The globally recognisable logo displayed boldly on every apple product has changed very little over the years. It started out as a fun stylised apple of which Apple executive Jean Louis Gassée said “[…] the symbol of lust and knowledge, bitten into, all crossed with the colors of the rainbow in the wrong order. You couldn’t dream of a more appropriate logo: lust, knowledge, hope, and anarchy.”. Contrary to popular rumours, the bitten logo has nothing to do with forbidden fruit or the untimely death of Alan Turing according to designer Rob Janoff8. Apple’s logo has also become a symbol of brand loyalty, with many evangelists tattooing and shaving the mark onto their bodies.
By 2001 and with the release of OS X, the Apple logo was updated – the stripes being removed and replaced with a glossy look to match the new Aqua interface of the operating system (OS) and the striking Jonathon Ive designed iMac G3 from 1998. The logo was further evolved in 2003 to a chrome theme which again represented changes in OS interface and materials used for the hardware of the time.
The design of apple hardware and the associated logo changes have become a symbol of the evolving Apple brand2 and also the arrogant superiority with which the company views itself. Phil Schiller once remarked “the back of our computer looks better than the front of anyone elses”. This arrogance is to a large extent led by Steve Jobs himself who has criticised others such as Microsoft and Dell for their ‘lack of taste’ and ‘beige boxes’.
I would go so far as to say that Jobs is a part of Apple’s brand. Right from the start he has always had a hands on approach to every aspect of the company’s output, from insisting on the finest typography, to playing the lead role in the almost theatrical product introductions. This is backed up by the attention Apple received recently over Jobs’ health problems. Many have speculated as to whether Apple could survive without Jobs because his such large influence over the company philosophy, products and management. Time magazine reported “Jobs is Apple, after all, its co-founder, Great Helmsman and Divine Light”7.
Those theatrical product introductions are amongs the most powerful tools in Apple’s brand management toolbox.
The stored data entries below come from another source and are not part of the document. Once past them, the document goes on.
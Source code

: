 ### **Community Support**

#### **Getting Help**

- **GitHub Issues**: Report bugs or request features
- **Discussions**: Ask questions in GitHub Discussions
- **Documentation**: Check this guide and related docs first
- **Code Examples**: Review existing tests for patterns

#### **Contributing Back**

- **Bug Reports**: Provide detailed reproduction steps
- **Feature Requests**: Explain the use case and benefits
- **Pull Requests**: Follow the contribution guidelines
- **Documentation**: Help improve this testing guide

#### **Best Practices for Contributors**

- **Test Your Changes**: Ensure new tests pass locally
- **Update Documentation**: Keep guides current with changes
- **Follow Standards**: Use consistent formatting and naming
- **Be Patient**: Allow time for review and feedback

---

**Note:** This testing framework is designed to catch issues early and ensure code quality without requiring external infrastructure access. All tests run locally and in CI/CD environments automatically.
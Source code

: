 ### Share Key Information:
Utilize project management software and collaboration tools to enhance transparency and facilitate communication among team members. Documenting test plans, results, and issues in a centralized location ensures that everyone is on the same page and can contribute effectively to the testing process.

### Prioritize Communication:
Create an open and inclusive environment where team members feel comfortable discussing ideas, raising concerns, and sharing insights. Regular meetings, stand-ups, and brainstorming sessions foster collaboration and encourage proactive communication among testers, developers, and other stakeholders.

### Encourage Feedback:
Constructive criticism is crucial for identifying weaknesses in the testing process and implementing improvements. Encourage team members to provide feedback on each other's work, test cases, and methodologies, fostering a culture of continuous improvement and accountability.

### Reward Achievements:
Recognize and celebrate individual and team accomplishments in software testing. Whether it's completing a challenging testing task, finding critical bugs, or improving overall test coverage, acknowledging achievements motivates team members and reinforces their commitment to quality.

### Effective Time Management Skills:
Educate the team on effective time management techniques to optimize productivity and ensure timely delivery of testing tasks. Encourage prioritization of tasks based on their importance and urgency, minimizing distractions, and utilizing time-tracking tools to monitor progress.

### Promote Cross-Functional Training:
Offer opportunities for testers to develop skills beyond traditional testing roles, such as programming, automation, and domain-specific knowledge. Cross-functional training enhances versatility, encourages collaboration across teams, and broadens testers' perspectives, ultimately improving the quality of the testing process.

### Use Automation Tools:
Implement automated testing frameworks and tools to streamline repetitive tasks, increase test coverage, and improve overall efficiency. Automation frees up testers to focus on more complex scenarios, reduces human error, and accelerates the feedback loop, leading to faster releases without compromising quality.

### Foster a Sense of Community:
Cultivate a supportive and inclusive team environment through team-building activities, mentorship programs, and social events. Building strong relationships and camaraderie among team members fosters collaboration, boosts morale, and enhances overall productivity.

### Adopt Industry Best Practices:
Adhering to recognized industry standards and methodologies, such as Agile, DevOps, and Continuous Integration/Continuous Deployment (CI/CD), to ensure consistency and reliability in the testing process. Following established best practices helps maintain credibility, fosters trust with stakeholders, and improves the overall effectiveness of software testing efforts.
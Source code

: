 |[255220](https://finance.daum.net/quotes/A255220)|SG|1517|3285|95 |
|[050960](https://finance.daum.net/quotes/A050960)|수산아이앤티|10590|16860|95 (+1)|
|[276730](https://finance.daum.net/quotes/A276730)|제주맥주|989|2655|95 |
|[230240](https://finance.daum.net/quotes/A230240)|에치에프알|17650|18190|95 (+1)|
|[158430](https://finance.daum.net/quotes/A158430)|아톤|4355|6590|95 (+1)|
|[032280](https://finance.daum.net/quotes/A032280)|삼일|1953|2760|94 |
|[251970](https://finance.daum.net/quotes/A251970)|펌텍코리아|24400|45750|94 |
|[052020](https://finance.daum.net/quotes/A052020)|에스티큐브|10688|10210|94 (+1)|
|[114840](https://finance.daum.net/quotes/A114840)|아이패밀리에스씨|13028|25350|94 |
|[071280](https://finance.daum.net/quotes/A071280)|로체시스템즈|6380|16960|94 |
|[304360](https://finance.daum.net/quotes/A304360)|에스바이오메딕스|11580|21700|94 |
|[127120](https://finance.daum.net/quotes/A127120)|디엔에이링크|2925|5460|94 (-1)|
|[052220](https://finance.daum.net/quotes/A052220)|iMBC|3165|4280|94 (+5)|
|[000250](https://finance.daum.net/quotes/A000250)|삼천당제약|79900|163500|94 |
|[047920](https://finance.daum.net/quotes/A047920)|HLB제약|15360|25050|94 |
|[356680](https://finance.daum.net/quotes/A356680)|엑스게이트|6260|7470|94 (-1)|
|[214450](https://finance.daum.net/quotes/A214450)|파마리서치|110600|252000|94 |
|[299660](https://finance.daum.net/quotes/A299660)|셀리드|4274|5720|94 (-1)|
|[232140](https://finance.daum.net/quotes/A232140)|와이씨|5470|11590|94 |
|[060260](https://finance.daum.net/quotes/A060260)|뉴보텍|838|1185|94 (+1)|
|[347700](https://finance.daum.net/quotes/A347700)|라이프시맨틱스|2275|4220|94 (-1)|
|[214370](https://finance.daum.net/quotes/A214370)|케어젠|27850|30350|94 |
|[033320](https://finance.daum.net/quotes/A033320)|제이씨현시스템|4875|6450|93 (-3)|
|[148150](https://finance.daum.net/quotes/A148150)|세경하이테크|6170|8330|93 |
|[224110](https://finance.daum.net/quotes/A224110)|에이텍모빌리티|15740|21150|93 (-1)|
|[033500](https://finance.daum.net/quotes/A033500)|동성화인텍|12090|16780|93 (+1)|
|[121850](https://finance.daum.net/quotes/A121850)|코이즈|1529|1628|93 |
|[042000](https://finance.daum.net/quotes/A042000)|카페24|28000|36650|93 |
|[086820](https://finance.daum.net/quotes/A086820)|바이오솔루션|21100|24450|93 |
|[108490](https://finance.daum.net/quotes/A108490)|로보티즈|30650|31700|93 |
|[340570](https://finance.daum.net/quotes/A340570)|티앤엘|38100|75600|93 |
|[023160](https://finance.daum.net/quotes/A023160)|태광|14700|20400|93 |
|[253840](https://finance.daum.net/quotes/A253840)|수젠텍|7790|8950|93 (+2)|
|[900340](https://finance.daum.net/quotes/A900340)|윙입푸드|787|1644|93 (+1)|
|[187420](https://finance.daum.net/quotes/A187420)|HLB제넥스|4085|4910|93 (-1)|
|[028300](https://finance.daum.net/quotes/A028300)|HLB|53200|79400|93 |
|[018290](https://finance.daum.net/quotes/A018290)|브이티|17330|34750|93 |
Notorious for being incredibly secretive about new product releases, special events and conferences are typically where Apple releases its new products and after the weeks, even months of rumours and leaks, many consumers are already sold on the product way before it is announced. BMW CEO Norbert Reithofer summed this up recently stating “The whole world held its breath before the iPad was announced. That’s brand management at its very best”
Giving products a life of their own is something that Apple is particularily good at – In 1984 the Macintosh introduced itself on-stage, and in 2002 an on-stage funeral was held for the ‘death’ of Mac OS 9. Even the 2001 iMac was personified as a playful character in its televised adverts. This can only serve to increase the emotional bond consumers have with these products.
Apple has long been known for it’s high profile advertising campaigns. Their long running partnership with TBWA\Chiat\Day has produced some of the most famous campaigns in history, most notably the ‘1984’ commercial introducing the Macintosh personal computer during Super Bowl XVIII. This 60 second slot did not even directly feature the product it was advertising, instead depicting an Orwellian scene of a young blonde heroine hurling a hammer towards a Big Brother figure on screen, “symbolizing the fight for the control of computer technology as a struggle of the few against the many” in the words of co-creator Lee Clow3. The advert is widely considered as one of the greatest of all time6 and defined future advertising and even consumer attitudes towards Apple. Steve Hayden of AdWeek concisely expressed the intent of the commercial stating that the Macintosh was to represent “The democratization of technology – the computer for the rest of us.”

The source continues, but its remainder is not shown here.